私とキミの恋音。
海
「うみだぁ~!」
窓から顔を出して叫ぶ私。
「心奈危ないわよ。」
お母さんが注意してきてもお構いなしに私は窓から身を乗り出す。
「海見て興奮するとか幼稚だな。」
いかにもさっきのお返しの様に星が言う。
「うっさいな。」
「すっかり馴染んだみたいだね。」
敏也パパが運転席から私たちを見て言う。
「ちょっと目離さないで!」
お母さんがそう言うと
「悪い悪い。」
なんだかお似合いだな。
「さぁ、着いたぞ。」
敏也パパの言葉で私たちは車からおりた。
「お父さんとお母さんはバーベキューの用意するから遊んでおいで。」
そう言われて私は服を脱いで水着になった。
「星、浮き輪膨らまして。」
「あー?
穴開けとくかんな。

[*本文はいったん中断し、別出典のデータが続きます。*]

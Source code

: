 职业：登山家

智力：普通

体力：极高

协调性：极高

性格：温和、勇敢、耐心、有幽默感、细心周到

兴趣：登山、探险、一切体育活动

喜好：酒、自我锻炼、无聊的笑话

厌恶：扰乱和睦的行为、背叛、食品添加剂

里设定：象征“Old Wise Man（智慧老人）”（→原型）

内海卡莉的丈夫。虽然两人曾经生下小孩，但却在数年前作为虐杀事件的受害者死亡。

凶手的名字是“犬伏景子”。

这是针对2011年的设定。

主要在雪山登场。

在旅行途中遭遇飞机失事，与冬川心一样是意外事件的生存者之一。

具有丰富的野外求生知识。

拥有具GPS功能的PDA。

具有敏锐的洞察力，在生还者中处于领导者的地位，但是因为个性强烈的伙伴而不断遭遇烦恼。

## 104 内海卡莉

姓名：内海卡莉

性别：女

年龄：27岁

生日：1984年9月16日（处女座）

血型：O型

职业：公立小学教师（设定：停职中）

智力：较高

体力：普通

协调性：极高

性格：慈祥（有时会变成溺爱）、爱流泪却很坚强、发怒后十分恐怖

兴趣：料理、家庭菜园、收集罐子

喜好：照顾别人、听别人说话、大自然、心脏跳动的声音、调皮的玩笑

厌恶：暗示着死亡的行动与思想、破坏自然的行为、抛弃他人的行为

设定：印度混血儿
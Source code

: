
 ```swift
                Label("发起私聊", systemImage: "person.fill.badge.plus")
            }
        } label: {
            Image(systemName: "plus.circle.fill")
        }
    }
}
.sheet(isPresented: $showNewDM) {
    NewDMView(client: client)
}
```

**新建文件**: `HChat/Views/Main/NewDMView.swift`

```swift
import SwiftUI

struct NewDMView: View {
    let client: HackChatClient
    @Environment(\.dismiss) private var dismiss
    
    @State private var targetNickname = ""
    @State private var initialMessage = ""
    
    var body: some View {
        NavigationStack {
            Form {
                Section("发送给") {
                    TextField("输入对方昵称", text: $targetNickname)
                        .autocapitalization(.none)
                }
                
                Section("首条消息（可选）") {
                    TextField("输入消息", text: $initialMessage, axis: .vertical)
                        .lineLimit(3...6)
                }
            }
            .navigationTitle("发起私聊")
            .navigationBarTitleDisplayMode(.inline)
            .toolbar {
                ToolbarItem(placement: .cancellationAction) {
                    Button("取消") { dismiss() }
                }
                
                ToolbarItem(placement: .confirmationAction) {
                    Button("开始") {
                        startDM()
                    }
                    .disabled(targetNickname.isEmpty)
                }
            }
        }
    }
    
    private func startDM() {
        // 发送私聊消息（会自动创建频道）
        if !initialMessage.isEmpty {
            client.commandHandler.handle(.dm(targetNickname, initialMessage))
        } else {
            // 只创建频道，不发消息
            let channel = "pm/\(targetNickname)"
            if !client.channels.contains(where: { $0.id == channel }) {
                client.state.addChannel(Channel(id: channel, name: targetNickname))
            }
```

」
「殺す気かっ!」
お兄ちゃんも上に来ていたTシャツを脱いで、私の手をひいた。
「行こっ」
「うん。
星も膨らませたら来なよー。」
「あぁ。」
星は何だかんだ言って優しい。
「心奈、星の事好き?」
「え?」
お兄ちゃんはにやにやしながら聞いてきた。
「まさか。」
「そっか。」
それだけ言ってお兄ちゃんはまた私の手をひいた。
はたから見たら恋人に見えるんだろうな。